What this task involves: Among the entries that follow, tally the lines with the string "rcases". Give no more than the number.

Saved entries
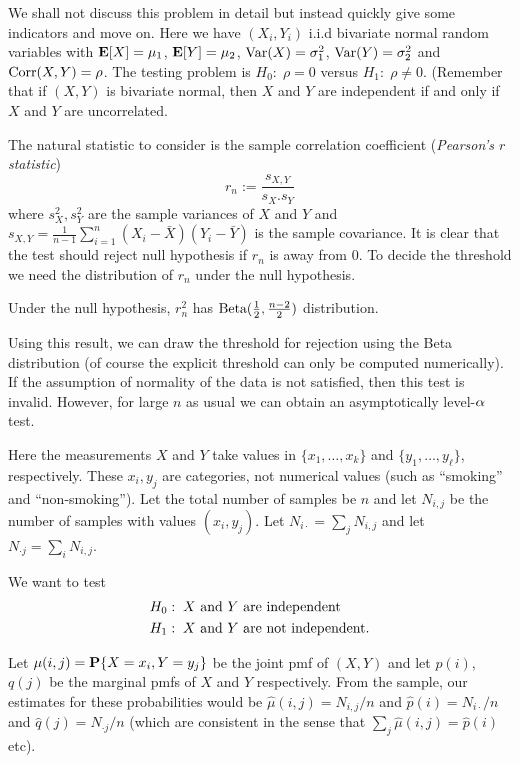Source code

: \documentclass[preprint,  11pt]{amsart}
\def\half{\frac{1}{2}}
\def\sig{{\sigma}}
\begin{document}
 We shall not discuss this problem in detail but instead quickly give some indicators and move on. Here we have $(X_{i},Y_{i})$ i.i.d bivariate normal random variables with $\E[X]=\mu_{1}$, $\E[Y]=\mu_{2}$, $\Var(X)=\sig_{1}^{2}$, $\Var(Y)=\sig_{2}^{2}$ and $\mb{Corr}(X,Y)=\rho$. The testing problem is $H_{0}: \; \rho=0$ versus $H_{1}: \; \rho\not=0$. (Remember that if $(X,Y)$ is bivariate normal, then $X$ and $Y$ are independent if and only if $X$ and $Y$ are uncorrelated.

The natural statistic to consider is the sample correlation coefficient ({\em Pearson's $r$ statistic})
$$
r_{n}:=\frac{s_{X,Y}}{s_{X}.s_{Y}}
$$
where $s_{X}^{2},s_{Y}^{2}$ are the sample variances of $X$ and $Y$ and $s_{X,Y}=\frac{1}{n-1}\sum_{i=1}^{n}(X_{i}-\bar{X})(Y_{i}-\bar{Y})$ is the sample covariance. It is clear that the test should reject null hypothesis if $r_{n}$ is away from $0$. To decide the threshold we need the distribution of $r_{n}$ under the null hypothesis.

 Under the null hypothesis, $r_{n}^{2}$ has $\mb{Beta}(\half, \frac{n-2}{2})$ distribution.

\medskip

Using this result, we can draw the threshold for rejection using the Beta distribution (of course the explicit threshold can only be computed numerically). If the assumption of normality of the data is not satisfied, then this test is invalid. However, for large $n$ as usual we can obtain an asymptotically level-$\alp$ test.

Here the measurements $X$ and $Y$ take values in $\{x_{1},\ldots ,x_{k}\}$ and $\{y_{1},\ldots ,y_{\ell}\}$, respectively. These $x_{i},y_{j}$ are categories, not numerical values (such as ``smoking'' and ``non-smoking''). Let the total number of samples be $n$ and let $N_{i,j}$ be the number of samples with values $(x_{i},y_{j})$. Let $N_{i\cdot}=\sum_{j}N_{i,j}$ and let $N_{\cdot j}=\sum_{i}N_{i,j}$.

We want to test
\begin{align*}
H_{0}&: \; X \mb{ and } Y \mb{ are independent} \\
H_{1}&: \; X \mb{ and } Y \mb{ are not independent}.
\end{align*}

Let $\mu(i,j)=\P\{X=x_{i},Y=y_{j}\}$ be the joint pmf of $(X,Y)$ and let $p(i)$, $q(j)$ be the marginal pmfs of $X$ and $Y$ respectively. From the sample, our estimates for these probabilities would be $\hat{\mu}(i,j)=N_{i,j}/n$ and $\hat{p}(i)=N_{i\cdot}/n$ and $\hat{q}(j)=N_{\cdot j}/n$ (which are consistent in the sense that $\sum_{j}\hat{\mu}(i,j)=\hat{p}(i)$ etc).
\end{document}
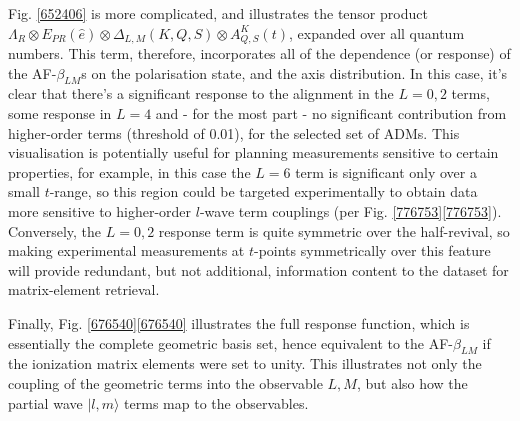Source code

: Fig. \ref{652406} is more complicated, and illustrates the tensor product $\Lambda_{R}\otimes E_{PR}(\hat{e})\otimes \Delta_{L,M}(K,Q,S)\otimes A^{K}_{Q,S}(t)$, expanded over all quantum numbers.
This term, therefore, incorporates all of the dependence (or response) of the AF-$\beta_{LM}$s on the polarisation state, and the axis distribution. In this case, it's clear that there's a significant response to the alignment in the $L=0,2$ terms, some response in $L=4$ and - for the most part - no significant contribution from higher-order terms (threshold of 0.01), for the selected set of ADMs. This visualisation is potentially useful for planning measurements sensitive to certain properties, for example, in this case the $L=6$ term is significant only over a small $t$-range, so this region could be targeted experimentally to obtain data more sensitive to higher-order $l$-wave term couplings (per Fig. \ref{776753}\ref{776753}). Conversely, the $L=0,2$ response term is quite symmetric over the half-revival, so making experimental measurements at $t$-points symmetrically over this feature will provide redundant, but not additional, information content to the dataset for matrix-element retrieval.

Finally, Fig. \ref{676540}\ref{676540} illustrates the full response function, which is essentially the complete geometric basis set,
hence equivalent to the AF-$\beta_{LM}$ if the ionization matrix elements were set to unity. This illustrates not only the coupling of the geometric terms into the observable $L,M$, but also how the partial wave $|l,m\rangle$ terms map to the observables. 
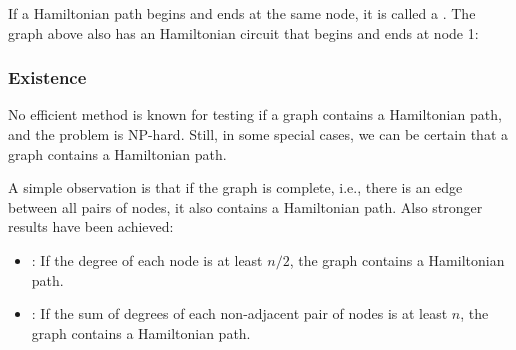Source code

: If a Hamiltonian path begins and ends at the same node,
it is called a .
The graph above also has an Hamiltonian circuit
that begins and ends at node 1:
\begin{center}
\end{center}

\subsubsection{Existence}

No efficient method is known for testing if a graph
contains a Hamiltonian path, and the problem is NP-hard.
Still, in some special cases, we can be certain
that a graph contains a Hamiltonian path.

A simple observation is that if the graph is complete,
i.e., there is an edge between all pairs of nodes,
it also contains a Hamiltonian path.
Also stronger results have been achieved:

\begin{itemize}
\item
{}
: %
If the degree of each node is at least $n/2$,
the graph contains a Hamiltonian path.
\item
{}
: %
If the sum of degrees of each non-adjacent pair of nodes
is at least $n$,
the graph contains a Hamiltonian path.
\end{itemize}

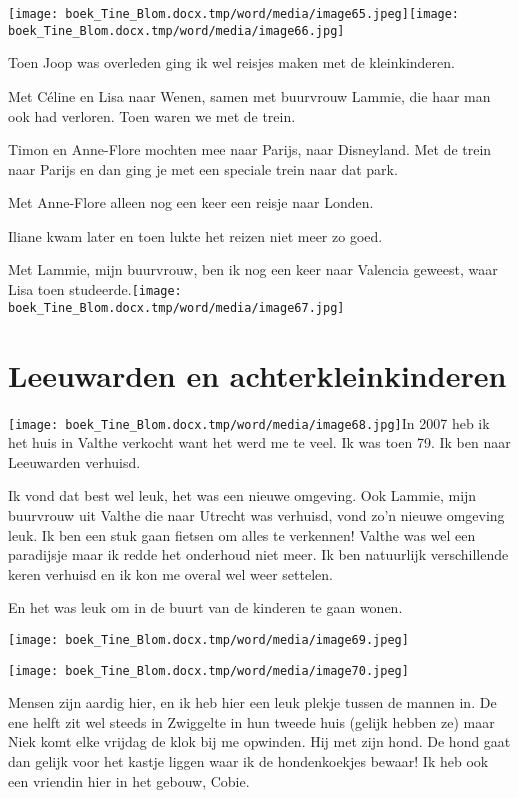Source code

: \documentclass{scrbook}
\begin{document}
{\texttt{[image: boek\_Tine\_Blom.docx.tmp/word/media/image65.jpeg]}\texttt{[image: boek\_Tine\_Blom.docx.tmp/word/media/image66.jpg]}

Toen Joop was overleden ging ik wel reisjes maken met de kleinkinderen. 

Met C\'{e}line en Lisa naar Wenen, samen met buurvrouw Lammie, die haar man ook had verloren. Toen waren we met de trein. 

Timon en Anne-Flore mochten mee naar Parijs, naar Disneyland. Met de trein naar Parijs en dan ging je met een speciale trein naar dat park. 

Met Anne-Flore alleen nog een keer een reisje naar Londen. 

Iliane kwam later en toen lukte het reizen niet meer zo goed. 

Met Lammie, mijn buurvrouw, ben ik nog een keer naar Valencia geweest, waar Lisa toen studeerde.\texttt{[image: boek\_Tine\_Blom.docx.tmp/word/media/image67.jpg]} 

\chapter{\label{ref-014}Leeuwarden en achterkleinkinderen}

\texttt{[image: boek\_Tine\_Blom.docx.tmp/word/media/image68.jpg]}In 2007 heb ik het huis in Valthe verkocht want het werd me te veel. Ik was toen 79. Ik ben naar Leeuwarden verhuisd.

Ik vond dat best wel leuk, het was een nieuwe omgeving. Ook Lammie, mijn buurvrouw uit Valthe die naar Utrecht was verhuisd, vond zo’n nieuwe omgeving leuk. Ik ben een stuk gaan fietsen om alles te verkennen! Valthe was wel een paradijsje maar ik redde het onderhoud niet meer. Ik ben natuurlijk verschillende keren verhuisd en ik kon me overal wel weer settelen. 

En het was leuk om in de buurt van de kinderen te gaan wonen. 

\texttt{[image: boek\_Tine\_Blom.docx.tmp/word/media/image69.jpeg]}

\texttt{[image: boek\_Tine\_Blom.docx.tmp/word/media/image70.jpeg]}

Mensen zijn aardig hier, en ik heb hier een leuk plekje tussen de mannen in. De ene helft zit wel steeds in Zwiggelte in hun tweede huis (gelijk hebben ze) maar Niek komt elke vrijdag de klok bij me opwinden. Hij met zijn hond. De hond gaat dan gelijk voor het kastje liggen waar ik de hondenkoekjes bewaar! Ik heb ook een vriendin hier in het gebouw, Cobie. 

}
\end{document}
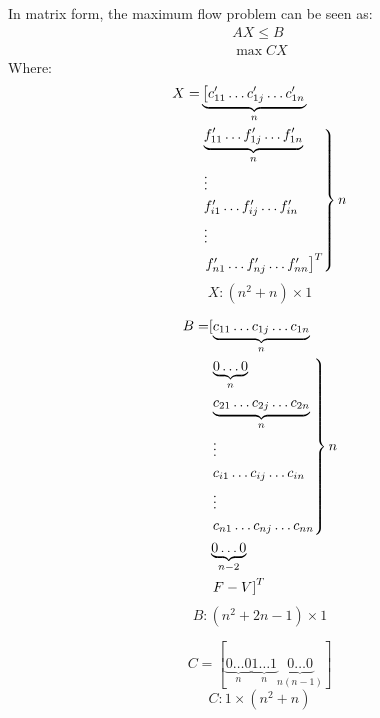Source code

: In matrix form, the maximum flow problem can be seen as:
\begin{equation*}
\begin{gathered}
  AX \leq B \\
  \max{CX}
\end{gathered}
\end{equation*}
Where:
\begin{align*}
  X = &\underbrace{\left[c'_{11} \dots c'_{1j} \dots c'_{1n} \right.}_{n} \\
    &\begin{rcases}
      \underbrace{f'_{11} \dots f'_{1j} \dots f'_{1n}}_{n} \\
      \vdots \\
      f'_{i1} \dots f'_{ij} \dots f'_{in} \\
      \vdots \\
      \left. f'_{n1} \dots f'_{nj} \dots f'_{nn} \right]^T
    \end{rcases} n
\end{align*}
\begin{equation*}
  X : \left(n^2 + n\right) \times 1
\end{equation*}

\begin{align*}
  B = &[\underbrace{c_{11} \dots c_{1j} \dots c_{1n}}_{n} \\
    &\begin{rcases}
      \underbrace{0 \dots 0}_{n} \\
      \underbrace{c_{21} \dots c_{2j} \dots c_{2n}}_{n} \\
      \vdots \\
      c_{i1} \dots c_{ij} \dots c_{in} \\
      \vdots \\
      c_{n1} \dots c_{nj} \dots c_{nn}
    \end{rcases} n \\
    &\underbrace{0 \dots 0}_{n-2} \\
    &\left. F - V \right]^T
\end{align*}
\begin{equation*}
  B : \left(n^2 + 2n - 1\right) \times 1
\end{equation*}

\begin{equation*}
  C = [\underbrace{0 \dots 0}_{n}
      \underbrace{1 \dots 1}_{n}
      \underbrace{0 \dots 0}_{n\left(n - 1\right)}]
\end{equation*}
\begin{equation*}
  C : 1 \times \left(n^2 + n\right)
\end{equation*}

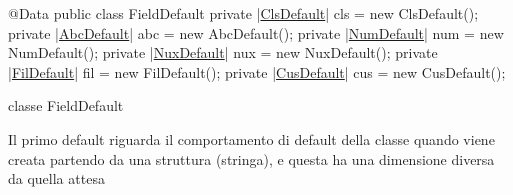 \documentclass[a4paper,10pt]{report}
\newif\ifesource
\newenvironment{elisting}[1][!htb]
  {\captionsetup{aboveskip=0pt}\begin{listing}[#1]}
  {\end{listing}%
}
\begin{document}
\ifesource
\begin{figure*}[!htb]
\begin{lstlisting}[language=java, caption=classe FieldDefault, 
label=lst:FieldDefault]
@Data
public class FieldDefault {
    private (*\hyperref[lst:ClsDefault]{ClsDefault}*) cls = new ClsDefault();
    private (*\hyperref[lst:AbcDefault]{AbcDefault}*) abc = new AbcDefault();
    private (*\hyperref[lst:NumDefault]{NumDefault}*) num = new NumDefault();
    private (*\hyperref[lst:NuxDefault]{NuxDefault}*) nux = new NuxDefault();
    private (*\hyperref[lst:FilDefault]{FilDefault}*) fil = new FilDefault();
    private (*\hyperref[lst:CusDefault]{CusDefault}*) cus = new CusDefault();
}
\end{lstlisting}\index{FieldDefault}
\end{figure*}
\else
\begin{elisting}
\begin{javacode}
@Data
public class FieldDefault {
    private |\hyperref[lst:ClsDefault]{ClsDefault}| cls = new ClsDefault();
    private |\hyperref[lst:AbcDefault]{AbcDefault}| abc = new AbcDefault();
    private |\hyperref[lst:NumDefault]{NumDefault}| num = new NumDefault();
    private |\hyperref[lst:NuxDefault]{NuxDefault}| nux = new NuxDefault();
    private |\hyperref[lst:FilDefault]{FilDefault}| fil = new FilDefault();
    private |\hyperref[lst:CusDefault]{CusDefault}| cus = new CusDefault();
}
\end{javacode}
\caption{classe FieldDefault}
\label{lst:FieldDefault}
\end{elisting}
\fi
Il primo default riguarda il comportamento di default della classe quando viene 
creata partendo da una struttura (stringa), e questa ha una dimensione diversa 
da quella attesa
\end{document}
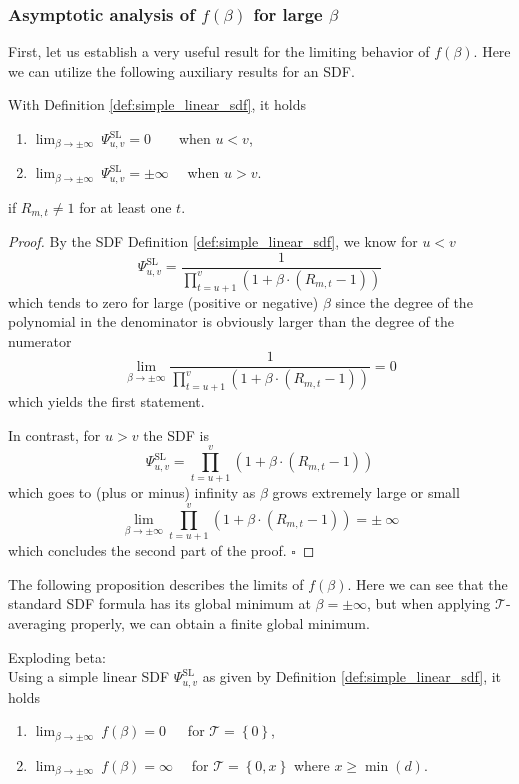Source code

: \subsubsection{Asymptotic analysis of $f(\beta)$ for large $\beta$}


First, let us establish a very useful result for the limiting behavior of $f(\beta)$.
Here we can utilize the following auxiliary results for an SDF.


\begin{lemma}
	\label{lem:limit_simple_linear_sdf}
	With Definition \ref{def:simple_linear_sdf}, it holds
	\begin{enumerate}
		\item $	\lim_{\beta \to \pm \infty} \ \Psi_{u, v}^{\mathrm{SL}}  = 0 \quad \ \ \ $ when $u < v$,
		\item $	\lim_{\beta \to \pm \infty} \ \Psi_{u, v}^{\mathrm{SL}} = \pm \infty \quad$ when $u > v$.
	\end{enumerate}
	if $R_{m,t} \neq  1$ for at least one $t$.
\end{lemma}


\begin{proof}
	By the SDF Definition \ref{def:simple_linear_sdf}, we know for $u<v$
	\[
	\Psi_{u,v}^{\mathrm{SL}} = \frac{1}{\prod_{t=u+1}^{v} \left( 1 + \beta \cdot \left( R_{m,t} - 1\right)  \right)}
	\]
	which tends to zero for large (positive or negative) $\beta$ since the degree of the polynomial in the denominator is obviously larger than the degree of the numerator
	\[
	\lim_{\beta \to \pm \infty} 
	\frac{1}{\prod_{t=u+1}^{v} \left( 1 + \beta \cdot \left( R_{m,t} - 1\right)  \right)} = 0
	\]
	which yields the first statement.
	
	In contrast, for $u>v$ the SDF is
	\[
	\Psi_{u,v}^{\mathrm{SL}} = \prod_{t=u+1}^{v} \left( 1 + \beta \cdot \left( R_{m,t} - 1\right)  \right)
	\]
	which goes to (plus or minus) infinity as $\beta$ grows extremely large or small
	\[
	\lim_{\beta \to \pm \infty} 
	\prod_{t=u+1}^{v} \left( 1 + \beta \cdot \left( R_{m,t} - 1\right)  \right) = \pm \ \infty
	\]
	which concludes the second part of the proof.
	$\square$
\end{proof}


The following proposition describes the limits of $f(\beta)$.
Here we can see that the standard SDF formula has its global minimum at $\beta = \pm \infty$, but when applying $\mathcal{T}$-averaging properly, we can obtain a finite global minimum.


\begin{proposition}
	\label{prop:exploding_beta}
	Exploding beta: \\
	Using a simple linear SDF $\Psi_{u, v}^{\mathrm{SL}}$ as given by Definition \ref{def:simple_linear_sdf}, it holds
	\begin{enumerate}
		\item $	\lim_{\beta \to \pm \infty} \ f(\beta) = 0 \quad \ $ for $\mathcal{T} = \left\{ 0 \right\}$,
		\item $	\lim_{\beta \to \pm \infty} \ f(\beta) = \infty \quad$ for $\mathcal{T} = \left\{ 0, x \right\}$ where $x \geq \min (d) $.
	\end{enumerate}
\end{proposition}


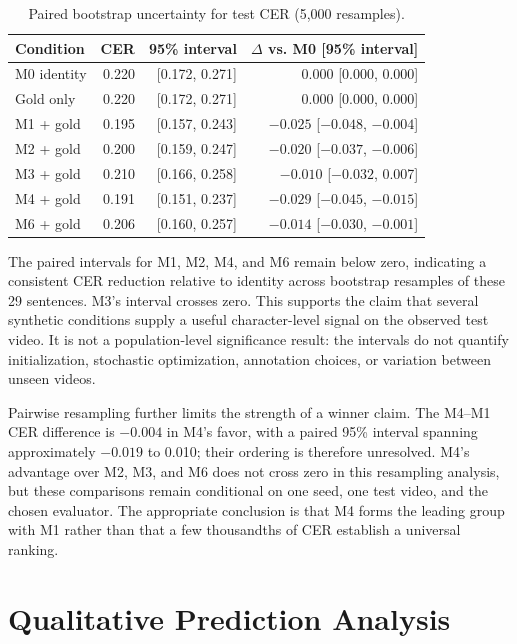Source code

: \documentclass[12pt, a4paper, twoside, openany]{report}
\begin{document}
\begin{table}[H]
	\centering
	\caption{Paired bootstrap uncertainty for test CER (5,000 resamples).}
	\label{tab:bootstrap-cer}
	\small
	\begin{tabular}{lrrr}
		\toprule
		\textbf{Condition} & \textbf{CER} & \textbf{95\% interval} & \textbf{$\Delta$ vs. M0 [95\% interval]} \\
		\midrule
		M0 identity & 0.220 & [0.172, 0.271] & 0.000 [0.000, 0.000] \\
		Gold only & 0.220 & [0.172, 0.271] & 0.000 [0.000, 0.000] \\
		M1 + gold & 0.195 & [0.157, 0.243] & $-0.025$ [$-0.048$, $-0.004$] \\
		M2 + gold & 0.200 & [0.159, 0.247] & $-0.020$ [$-0.037$, $-0.006$] \\
		M3 + gold & 0.210 & [0.166, 0.258] & $-0.010$ [$-0.032$, 0.007] \\
		M4 + gold & 0.191 & [0.151, 0.237] & $-0.029$ [$-0.045$, $-0.015$] \\
		M6 + gold & 0.206 & [0.160, 0.257] & $-0.014$ [$-0.030$, $-0.001$] \\
		\bottomrule
	\end{tabular}
\end{table}

The paired intervals for M1, M2, M4, and M6 remain below zero, indicating a consistent CER reduction relative to identity across bootstrap resamples of these 29 sentences. M3's interval crosses zero. This supports the claim that several synthetic conditions supply a useful character-level signal on the observed test video. It is not a population-level significance result: the intervals do not quantify initialization, stochastic optimization, annotation choices, or variation between unseen videos.

Pairwise resampling further limits the strength of a winner claim. The M4--M1 CER difference is $-0.004$ in M4's favor, with a paired 95\% interval spanning approximately $-0.019$ to 0.010; their ordering is therefore unresolved. M4's advantage over M2, M3, and M6 does not cross zero in this resampling analysis, but these comparisons remain conditional on one seed, one test video, and the chosen evaluator. The appropriate conclusion is that M4 forms the leading group with M1 rather than that a few thousandths of CER establish a universal ranking.

\section{Qualitative Prediction Analysis}
\end{document}
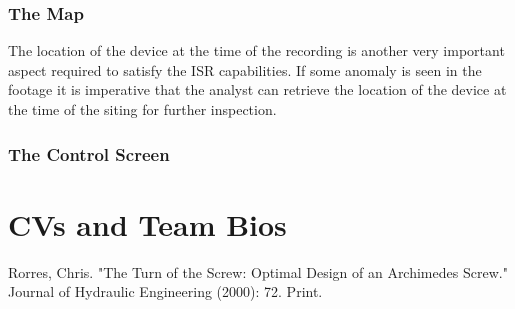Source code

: \documentclass{report}
\begin{document}
\subsubsection{The Map}
The location of the device at the time of the recording is another very important aspect required to satisfy the ISR capabilities. If some anomaly is seen in the footage it is imperative that the analyst can retrieve the location of the device at the time of the siting for further inspection.
\subsubsection{The Control Screen}

\section{CVs and Team Bios}
\begin{thebibliography}{9}
Rorres, Chris. "The Turn of the Screw: Optimal Design of an Archimedes Screw." Journal of Hydraulic Engineering (2000): 72. Print.
\end{thebibliography}
\end{document}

Solution to this task: 4